Un Wimbledon pas comme les autres
COLLABORATION SPÉCIALE
Chez les hommes en finale, déjà on se pourléchait les babines à l'idée de pouvoir vivre un moment unique alors que le bad, very bad boy du tennis Nick Kyrgios disputait à 27 ans une première finale Grand Chelem! Même lui, n'y croyait plus. Je le cite : « On a toujours dit que je n'avais pas de discipline, de capacités mentales et physiques pour aller loin. Comme cela peut changer alors qu'il y a deux ans j'étais même suicidaire! »
Touché aux abdominaux cinq jours avant le début de la quinzaine et forcé de déclarer forfait à Majorque en ronde des 16, l'Australien est à quatre points de perdre d'entrée à Wimbledon devant l'invité des organisateurs Paul Jubb, 219e au monde. Au fil des tours Nick passe peut-être par toute la gamme des émotions, mais joue bien le rôle du survivant prêt à tout pour aller chercher le titre. « Je suis plus mature alors que mon équipe et moi on pousse dans la même direction. Je ne sors pas le soir, je reste plutôt à la maison pour me reposer. » Wow, mais quel changement alors qu'il y a quelques années, son agent l'avait sorti d'un pub à 4 heures du matin car il affrontait le jour même Rafael Nadal!

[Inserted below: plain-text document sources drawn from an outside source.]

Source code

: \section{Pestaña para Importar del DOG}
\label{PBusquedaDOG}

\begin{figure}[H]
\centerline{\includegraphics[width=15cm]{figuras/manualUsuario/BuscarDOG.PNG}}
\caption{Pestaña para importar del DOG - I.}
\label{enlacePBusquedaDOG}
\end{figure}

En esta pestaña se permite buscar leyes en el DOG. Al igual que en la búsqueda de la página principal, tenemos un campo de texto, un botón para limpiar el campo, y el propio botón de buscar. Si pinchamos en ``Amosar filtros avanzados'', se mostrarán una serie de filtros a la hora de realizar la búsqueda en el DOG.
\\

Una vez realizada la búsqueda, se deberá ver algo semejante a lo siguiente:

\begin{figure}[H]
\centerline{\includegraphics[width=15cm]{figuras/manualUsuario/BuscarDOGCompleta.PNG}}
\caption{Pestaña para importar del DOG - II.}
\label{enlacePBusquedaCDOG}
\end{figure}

C'est certain que l'Australien a battu Novak deux fois en deux rencontres en 2017 et pour lui, il s'agit très certainement d'une sorte de repère, mais dans les faits pas tant que cela. Rappelons que cette année-là, le Serbe souffre d'une blessure au coude qu'il traine depuis longtemps. Même Andre Agassi qui le suivait à cette époque, lui lance un ultimatum en avril de la même année: tu te fais opérer ou notre association est terminée. Le kid de Las Vegas retourne à la maison, alors que Djokovic se décide finalement 10 mois plus tard à passer sous le bistouri en février 2018. Entretemps il glisse jusqu'à la 22e place. Dégagé des douleurs qui contaminent son jeu, il terminera l'année au sommet du classement. Donc on s'entend que la situation est bien différente maintenant et que Djokovic tient mordicus à se rapprocher à une unité de Rafael Nadal et ses 22 titres Grands Chelems. Toutes sortes de galères quand même il a vécu le Serbe depuis son terrible échec aux Olympiques de Tokyo l'été passé.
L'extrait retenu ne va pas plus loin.